UK Government refuses to stop spying on rendition victims
The UK government is refusing to guarantee that it will not misuse the intercepted lawyer-client communications of two rendition victims in their legal cases again the British government.
Yunus Rahmatullah and Amanatullah Ali, from Pakistan, are bringing legal action against the British government for its complicity in their torture and rendition. The men were captured in Iraq in 2004 by British forces, before being rendered by the US to Bagram prison, Afghanistan. They endured a decade of secret US detention and torture in Bagram before their release last May without charge or trial.
The UK Government is refusing to agree to a request by the men to take “reasonable” steps not to “read, listen to or otherwise use” their communications with their lawyers. Those communications are confidential, and enjoy protected status under the longstanding principle of legal professional privilege (LPP).
The men’s request is the latest in a series of recent developments on the issue of government interception in legal cases. In recent weeks the UK has signed a undertaking not to read or listen to any legally-privileged material relating to another rendition victim, Abdul-Hakim Belhaj from Libya. That agreement, nearly identical to the one submitted by Mr Ali and Mr Rahmatullah, came after the government admitted in the course of Mr Belhaj’s case that UK intelligence agencies’ policies regarding the monitoring of lawyer-client conversations were unlawful.

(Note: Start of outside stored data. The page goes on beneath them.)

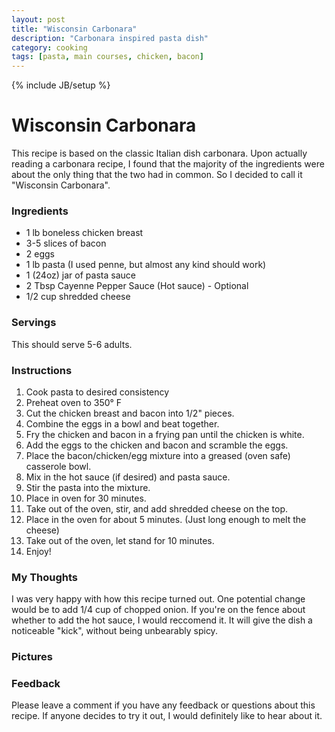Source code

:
 ```yaml
---
layout: post
title: "Wisconsin Carbonara"
description: "Carbonara inspired pasta dish"
category: cooking
tags: [pasta, main courses, chicken, bacon]
---
```

{% include JB/setup %}


Wisconsin Carbonara
===================   
This recipe is based on the classic Italian dish carbonara.  Upon actually
 reading a carbonara recipe, I found that the majority of the ingredients were 
about the only thing that the two had in common.  So I decided to call it "Wisconsin Carbonara".

   
### Ingredients   
   
* 1 lb boneless chicken breast
* 3-5 slices of bacon
* 2 eggs
* 1 lb pasta (I used penne, but almost any kind should work)
* 1 (24oz) jar of pasta sauce
* 2 Tbsp Cayenne Pepper Sauce (Hot sauce) - Optional
* 1/2 cup shredded cheese
   
   
### Servings
   
This should serve 5-6 adults.
  

### Instructions
   
1. Cook pasta to desired consistency
2. Preheat oven to 350&deg; F
3. Cut the chicken breast and bacon into 1/2" pieces.
4. Combine the eggs in a bowl and beat together.
5. Fry the chicken and bacon in a frying pan until the chicken is white.
6. Add the eggs to the chicken and bacon and scramble the eggs.
7. Place the bacon/chicken/egg mixture into a greased (oven safe) casserole bowl.
8. Mix in the hot sauce (if desired) and pasta sauce.
9. Stir the pasta into the mixture.
10. Place in oven for 30 minutes.
11. Take out of the oven, stir, and add shredded cheese on the top.
12. Place in the oven for about 5 minutes. (Just long enough to melt the cheese)
13. Take out of the oven, let stand for 10 minutes.
14. Enjoy!
   
### My Thoughts
   
I was very happy with how this recipe turned out.  One potential change would be
to add 1/4 cup of chopped onion.  If you're on the fence about whether to add 
the hot sauce, I would reccomend it.  It will give the dish a noticeable "kick",
without being unbearably spicy.

### Pictures

   
### Feedback
Please leave a comment if you have any feedback or questions about this recipe.
If anyone decides to try it out, I would definitely like to hear about it.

The Ministry of Defence is claiming that a similar undertaking is not necessary in Mr Rahmatullah and Mr Ali's case, saying that safeguards already exist. It has declined to say why its view differed in Mr Belhaj’s case, where the same policies that were conceded to be unlawful apply.
Kat Craig, Mr Rahmatullah’s lawyer and Legal Director at human rights organization Reprieve, said: “Not content with complicity in the torture, rendition and decade-long secret detention of Mr Rahmatullah and Mr Ali, the UK is now trying to prevent them from achieving justice. Why would any government otherwise refuse to implement safeguards, and which only serve to achieve a fair balance – and protect an age-old principle of our justice system? By preventing our clients from communicating privately with their legal team, and fairly and robustly seeking the justice they so sorely deserve, the UK government is holding itself above the law.”